C) In a scroll type compressor that compresses and discharges fluid sucked into the scroll chamber, a gap (160) of the working chamber (VC) is formed on at least one surface of both of the scroll members (120, 140). , The other scroll member (120, 140)
A scroll type compressor which is filled with a surface treatment material (170) having a lower hardness than that of the scroll type compressor. 2. The two scroll members (120, 14).
0) is a steel material or a non-ferrous metal material, and the surface treatment material (170) is a resin material (171) or a composite material of a resin and a metal (172). The scroll-type compressor as described. 3. The resin material (171) is a Teflon resin, and the resin-metal composite material (172) is a composite material obtained by adding a nickel-phosphorus alloy to a Teflon resin or molybdenum disulfide to a polyamideimide. The scroll type compressor according to claim 2, wherein the scroll type compressor is an added composite material. 4. The scroll members (120, 14)
The scroll compressor according to claim 1, wherein 0) is a steel material or a non-ferrous metal material, and the surface treatment material (170) is a plating material (173). 5. The plating material (173) is made of tin or a nickel-phosphorus alloy.

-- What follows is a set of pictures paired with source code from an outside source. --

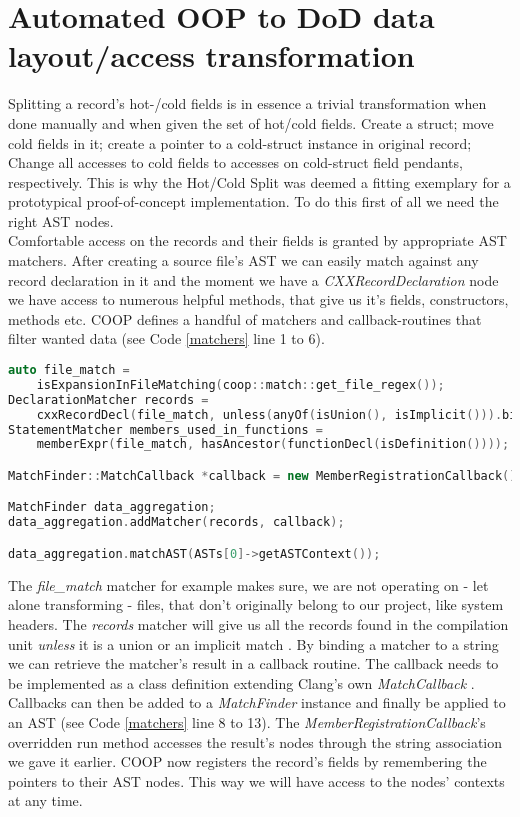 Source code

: \section{Automated OOP to DoD data layout/access transformation}\label{auto_oop_to_dod}
Splitting a record's hot-/cold fields is in essence a trivial transformation when done manually and when given the set of hot/cold fields. Create a struct; move cold fields in it; create a pointer to a cold-struct instance in original record; Change all accesses to cold fields to accesses on cold-struct field pendants, respectively. This is why the Hot/Cold Split was deemed a fitting exemplary for a prototypical proof-of-concept implementation. To do this first of all we need the right AST nodes.\\
Comfortable access on the records and their fields is granted by appropriate AST matchers. After creating a source file's AST we can easily match against any record declaration in it and the moment we have a \textit{CXXRecordDeclaration} node we have access to numerous helpful methods, that give us it's fields, constructors, methods etc. COOP defines a handful of matchers and callback-routines that filter wanted data (see Code \ref{matchers} line 1 to 6).
\begin{lstlisting}[language=C++,name={Some matchers used by COOP to filter relevant AST nodes and their utilization },label={matchers}]
auto file_match =
	isExpansionInFileMatching(coop::match::get_file_regex());
DeclarationMatcher records =
	cxxRecordDecl(file_match, unless(anyOf(isUnion(), isImplicit())).bind("record_binding");
StatementMatcher members_used_in_functions =
	memberExpr(file_match, hasAncestor(functionDecl(isDefinition())));

MatchFinder::MatchCallback *callback = new MemberRegistrationCallback();

MatchFinder data_aggregation;
data_aggregation.addMatcher(records, callback);

data_aggregation.matchAST(ASTs[0]->getASTContext());
\end{lstlisting}
The \textit{file\_match} matcher for example makes sure, we are not operating on - let alone transforming - files, that don't originally belong to our project, like system headers. The \textit{records} matcher will give us all the records found in the compilation unit \textit{unless} it is a union or an implicit match . By binding a matcher to a string we can retrieve the matcher's result in a callback routine. The callback needs to be implemented as a class definition extending Clang's own \textit{MatchCallback} . Callbacks can then be added to a \textit{MatchFinder} instance and finally be applied to an AST (see Code \ref{matchers} line 8 to 13). The \textit{MemberRegistrationCallback}'s overridden run method accesses the result's nodes through the string association we gave it earlier. COOP now registers the record's fields by remembering the pointers to their AST nodes. This way we will have access to the nodes' contexts at any time.\\\\
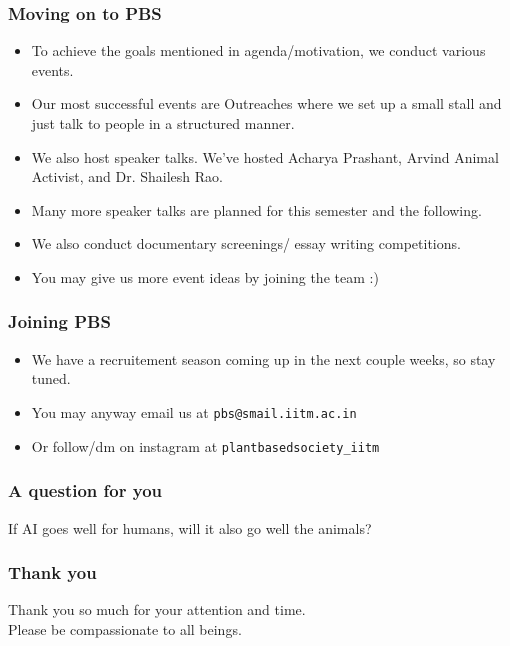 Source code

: \documentclass[aspectratio=43]{beamer}
\begin{document}
\begin{frame}
    \frametitle{Moving on to PBS}
    \begin{itemize}
        \item To achieve the goals mentioned in agenda/motivation, we conduct various events.
        \item Our most successful events are Outreaches where we set up a small stall and just talk to people in a structured manner.
        \item We also host speaker talks. We've hosted Acharya Prashant, Arvind Animal Activist, and Dr. Shailesh Rao. 
        \item Many more speaker talks are planned for this semester and the following.
        \item We also conduct documentary screenings/ essay writing competitions.
        \item You may give us more event ideas by joining the team :)
    \end{itemize}
\end{frame}

\begin{frame}
    \frametitle{Joining PBS}
    \begin{itemize}
        \item We have a recruitement season coming up in the next couple weeks, so stay tuned.
        \item You may anyway email us at \texttt{pbs@smail.iitm.ac.in}
        \item Or follow/dm on instagram at \texttt{plantbasedsociety\_iitm}
    \end{itemize}
\end{frame}

\begin{frame}
    \frametitle{A question for you}
    \begin{center}
        If AI goes well for humans, will it also go well the animals?
    \end{center}
\end{frame}

\begin{frame}
    \frametitle{Thank you}
    \begin{center}
        Thank you so much for your attention and time.\\
        Please be compassionate to all beings.
    \end{center}
\end{frame}
\end{document}
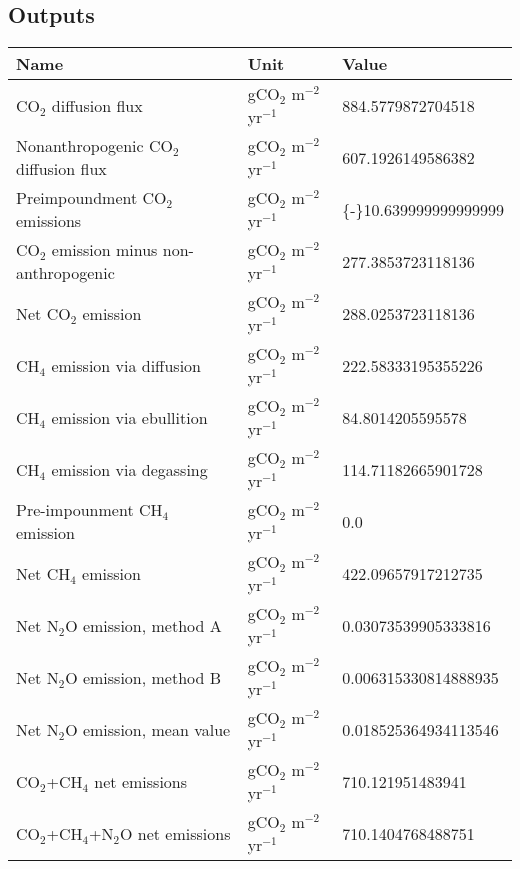 \documentclass{article}%
\begin{document}
%
\subsection{Outputs}%
\label{subsec:Outputs}%
\begin{center}%
\renewcommand{\arraystretch}{1.0}%
\begin{tabu}{@{}p{10cm} X[c] X[l]@{}}%
\toprule%
\textbf{Name}&\textbf{Unit}&\textbf{Value}\\%
\midrule%
CO$_2$ diffusion flux&gCO$_2$ m$^{-2}$ yr$^{-1}$&\num[round-precision=4,round-mode=figures]{884.5779872704518}\\%
Nonanthropogenic CO$_2$ diffusion flux&gCO$_2$ m$^{-2}$ yr$^{-1}$&\num[round-precision=4,round-mode=figures]{607.1926149586382}\\%
Preimpoundment CO$_2$ emissions&gCO$_2$ m$^{-2}$ yr$^{-1}$&\num[round-precision=4,round-mode=figures]{{-}10.639999999999999}\\%
CO$_2$ emission minus non-anthropogenic&gCO$_2$ m$^{-2}$ yr$^{-1}$&\num[round-precision=4,round-mode=figures]{277.3853723118136}\\%
Net CO$_2$ emission&gCO$_2$ m$^{-2}$ yr$^{-1}$&\num[round-precision=4,round-mode=figures]{288.0253723118136}\\%
CH$_4$ emission via diffusion&gCO$_2$ m$^{-2}$ yr$^{-1}$&\num[round-precision=4,round-mode=figures]{222.58333195355226}\\%
CH$_4$ emission via ebullition&gCO$_2$ m$^{-2}$ yr$^{-1}$&\num[round-precision=4,round-mode=figures]{84.8014205595578}\\%
CH$_4$ emission via degassing&gCO$_2$ m$^{-2}$ yr$^{-1}$&\num[round-precision=4,round-mode=figures]{114.71182665901728}\\%
Pre-impounment CH$_4$ emission&gCO$_2$ m$^{-2}$ yr$^{-1}$&\num[round-precision=4,round-mode=figures]{0.0}\\%
Net CH$_4$ emission&gCO$_2$ m$^{-2}$ yr$^{-1}$&\num[round-precision=4,round-mode=figures]{422.09657917212735}\\%
Net N$_2$O emission, method A&gCO$_2$ m$^{-2}$ yr$^{-1}$&\num[round-precision=4,round-mode=figures]{0.03073539905333816}\\%
Net N$_2$O emission, method B&gCO$_2$ m$^{-2}$ yr$^{-1}$&\num[round-precision=4,round-mode=figures]{0.006315330814888935}\\%
Net N$_2$O emission, mean value&gCO$_2$ m$^{-2}$ yr$^{-1}$&\num[round-precision=4,round-mode=figures]{0.018525364934113546}\\%
\midrule%
CO$_2$+CH$_4$ net emissions&gCO$_2$ m$^{-2}$ yr$^{-1}$&\num[round-precision=4,round-mode=figures]{710.121951483941}\\%
\midrule%
CO$_2$+CH$_4$+N$_2$O net emissions&gCO$_2$ m$^{-2}$ yr$^{-1}$&\num[round-precision=4,round-mode=figures]{710.1404768488751}\\\bottomrule%
%
\end{tabu}%
\end{center}%
\end{document}
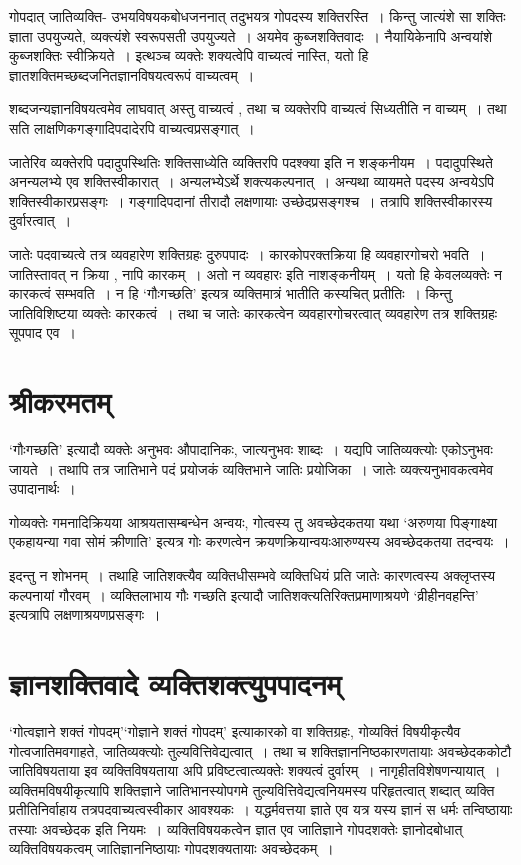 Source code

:{गोपदात् जातिव्यक्ति- उभयविषयकबोधजननात् तदुभयत्र गोपदस्य शक्तिरस्ति~। किन्तु जात्यंशे सा शक्तिः ज्ञाता उपयुज्यते, व्यक्त्यंशे स्वरूपसती उपयुज्यते~। अयमेव कुब्जशक्तिवादः~। नैयायिकेनापि अन्वयांशे कुब्जशक्तिः स्वीक्रियते~। इत्थञ्च व्यक्तेः शक्यत्वेपि वाच्यत्वं नास्ति, यतो हि ज्ञातशक्तिमच्छब्दजनितज्ञानविषयत्वरूपं वाच्यत्वम्~। 

शब्दजन्यज्ञानविषयत्वमेव लाघवात् अस्तु वाच्यत्वं , तथा च व्यक्तेरपि वाच्यत्वं       सिध्यतीति न वाच्यम्~। तथा सति लाक्षणिकगङ्गादिपदादेरपि वाच्यत्वप्रसङ्गात्~। 

जातेरिव व्यक्तेरपि पदादुपस्थितिः शक्तिसाध्येति व्यक्तिरपि पदश्क्या इति न शङ्कनीयम~। पदादुपस्थिते अनन्यलभ्ये एव शक्तिस्वीकारात्~। अन्यलभ्येऽर्थे शक्त्यकल्पनात्~। अन्यथा व्यायमते पदस्य अन्वयेऽपि शक्तिस्वीकारप्रसङ्गः~। गङ्गादिपदानां तीरादौ लक्षणायाः उच्छेदप्रसङ्गश्च~। तत्रापि शक्तिस्वीकारस्य दुर्वारत्वात्~। 

जातेः पदवाच्यत्वे तत्र व्यवहारेण  शक्तिग्रहः दुरुपपादः~। कारकोपरक्तक्रिया हि व्यवहारगोचरो भवति~। जातिस्तावत् न क्रिया , नापि कारकम्~। अतो न व्यवहारः इति नाशङ्कनीयम्~। यतो हि केवलव्यक्तेः न कारकत्वं सम्भवति~। न हि ‘गौःगच्छति’ इत्यत्र व्यक्तिमात्रं भातीति कस्यचित् प्रतीतिः~। किन्तु जातिविशिष्टया व्यक्तेः कारकत्वं~। तथा च जातेः कारकत्वेन व्यवहारगोचरत्वात् व्यवहारेण तत्र शक्तिग्रहः सूपपाद एव~। 

\section*{श्रीकरमतम्}

‘गौःगच्छति’ इत्यादौ व्यक्तेः अनुभवः औपादानिकः, जात्यनुभवः शाब्दः~। यद्यपि जातिव्यक्त्योः एकोऽनुभवः जायते~। तथापि तत्र जातिभाने पदं प्रयोजकं व्यक्तिभाने जातिः प्रयोजिका~। जातेः व्यक्त्यनुभावकत्वमेव उपादानार्थः~। 
\newpage

गोव्यक्तेः गमनादिक्रियया आश्रयतासम्बन्धेन अन्वयः, गोत्वस्य तु अवच्छेदकतया यथा ‘अरुणया पिङ्गाक्ष्या एकहायन्या गवा सोमं क्रीणाति’ इत्यत्र गोः करणत्वेन क्रयणक्रियान्वयःआरुण्यस्य अवच्छेदकतया तदन्वयः~। 

इदन्तु न शोभनम्~। तथाहि जातिशक्त्यैव व्यक्तिधीसम्भवे व्यक्तिधियं प्रति जातेः कारणत्वस्य अक्लृप्तस्य कल्पनायां गौरवम्~। व्यक्तिलाभाय गौः गच्छति इत्यादौ जातिशक्त्यतिरिक्तप्रमाणाश्रयणे ‘व्रीहीनवहन्ति’ इत्यत्रापि लक्षणाश्रयणप्रसङ्गः~। 

\section*{ज्ञानशक्तिवादे व्यक्तिशक्त्युपपादनम्}

‘गोत्वज्ञाने शक्तं गोपदम्’‘गोज्ञाने शक्तं गोपदम्’ इत्याकारको वा शक्तिग्रहः, गोव्यक्तिं विषयीकृत्यैव गोत्वजातिमवगाहते, जातिव्यक्त्योः      तुल्यवित्तिवेद्यत्वात्~। तथा च शक्तिज्ञाननिष्ठकारणतायाः अवच्छेदककोटौ जातिविषयताया इव व्यक्तिविषयताया अपि प्रविष्टत्वात्\break व्यक्तेः शक्यत्वं दुर्वारम्~। नागृहीतविशेषणन्यायात्~। व्यक्तिमविषयीकृत्यापि शक्तिज्ञाने जाति\-भानस्योपगमे तुल्यवित्तिवेद्यत्वनियमस्य परिहृतत्वात् शब्दात् व्यक्ति प्रतीतिनिर्वाहाय तत्र\break पदवाच्यत्वस्वीकार आवश्यकः~। यद्धर्मवत्तया ज्ञाते एव यत्र यस्य ज्ञानं    स धर्मः तन्वि\-ष्ठायाः तस्याः अवच्छेदक इति नियमः~। व्यक्तिविषयकत्वेन ज्ञात एव जातिज्ञाने गोपदशक्तेः ज्ञानोद\-बोधात् व्यक्तिविषयकत्वम् जातिज्ञाननिष्ठायाः गोपदशक्यतायाः अवच्छेदकम्~। 

}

2. The scroll compressor according to item 1. 6. The scroll type compressor according to claim 1, wherein the scroll type compressor is applied to a supercritical refrigeration cycle. 7. The method for manufacturing a scroll member of a scroll compressor according to claim 1, wherein said scroll members (120, 140) are provided on a surface of at least one spiral wall of said scroll members (120, 140). , 140) is coated with the surface treatment material (170) to a thickness not less than the maximum distance of the gap portion (160), and the two scroll members (120, 140) are pressed against each other with the spiral walls meshing with each other. Eccentric orbital motion, and the surface treatment material (17
A method of manufacturing a scroll member of a scroll compressor, wherein the method of (1) is slidably worn to a predetermined thickness.